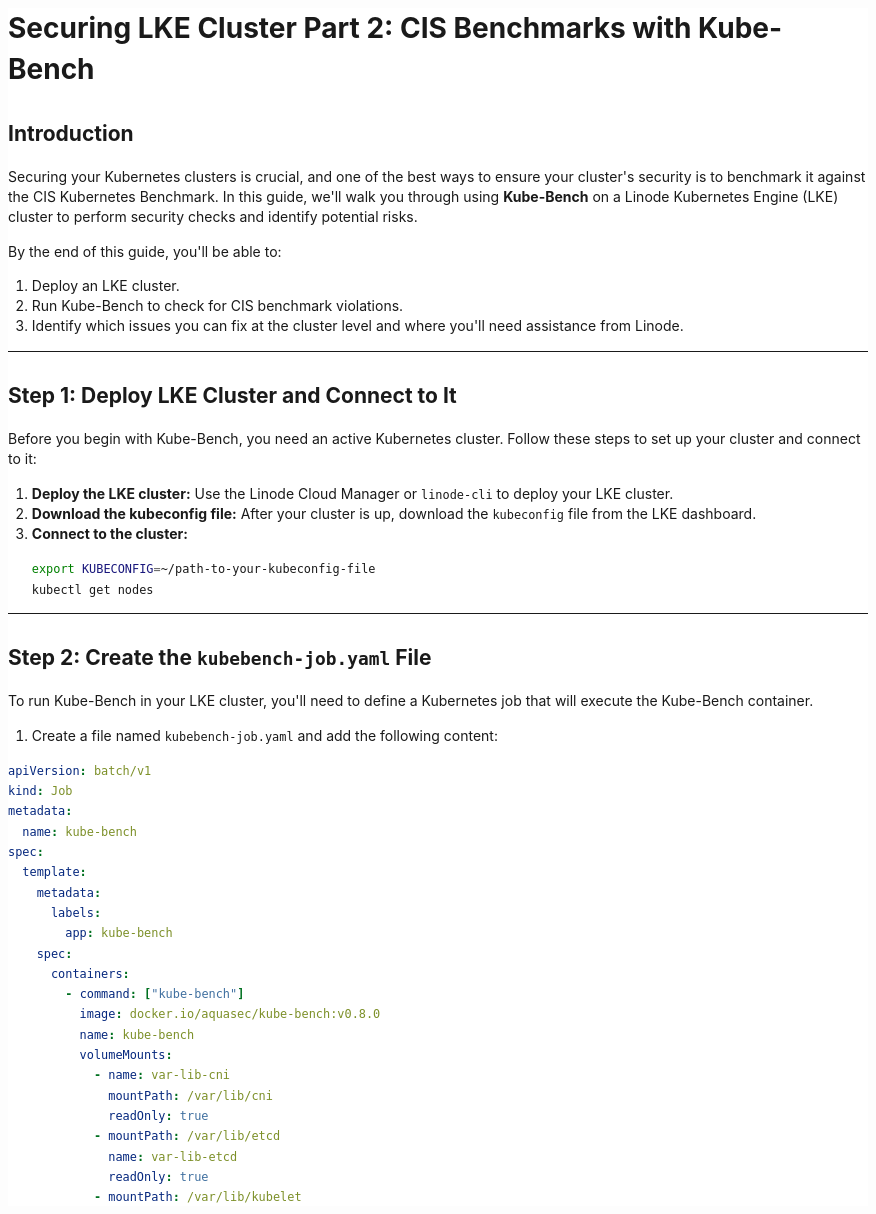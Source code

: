 # Securing LKE Cluster Part 2: CIS Benchmarks with Kube-Bench

## Introduction
Securing your Kubernetes clusters is crucial, and one of the best ways to ensure your cluster's security is to benchmark it against the CIS Kubernetes Benchmark. In this guide, we'll walk you through using **Kube-Bench** on a Linode Kubernetes Engine (LKE) cluster to perform security checks and identify potential risks. 

By the end of this guide, you'll be able to:
1. Deploy an LKE cluster.
2. Run Kube-Bench to check for CIS benchmark violations.
3. Identify which issues you can fix at the cluster level and where you'll need assistance from Linode.

---

## Step 1: Deploy LKE Cluster and Connect to It

Before you begin with Kube-Bench, you need an active Kubernetes cluster. Follow these steps to set up your cluster and connect to it:

1. **Deploy the LKE cluster:** Use the Linode Cloud Manager or `linode-cli` to deploy your LKE cluster.
2. **Download the kubeconfig file:** After your cluster is up, download the `kubeconfig` file from the LKE dashboard.
3. **Connect to the cluster:**
   ```bash
   export KUBECONFIG=~/path-to-your-kubeconfig-file
   kubectl get nodes
   ```

---

## Step 2: Create the `kubebench-job.yaml` File

To run Kube-Bench in your LKE cluster, you'll need to define a Kubernetes job that will execute the Kube-Bench container.

1. Create a file named `kubebench-job.yaml` and add the following content:

```yaml
apiVersion: batch/v1
kind: Job
metadata:
  name: kube-bench
spec:
  template:
    metadata:
      labels:
        app: kube-bench
    spec:
      containers:
        - command: ["kube-bench"]
          image: docker.io/aquasec/kube-bench:v0.8.0
          name: kube-bench
          volumeMounts:
            - name: var-lib-cni
              mountPath: /var/lib/cni
              readOnly: true
            - mountPath: /var/lib/etcd
              name: var-lib-etcd
              readOnly: true
            - mountPath: /var/lib/kubelet
```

What to work on => When the string "kubeconfig" appears in a line of the records above, that line is to be copied.

Solution to this task =>
2. **Download the kubeconfig file:** After your cluster is up, download the `kubeconfig` file from the LKE dashboard.
   export KUBECONFIG=~/path-to-your-kubeconfig-file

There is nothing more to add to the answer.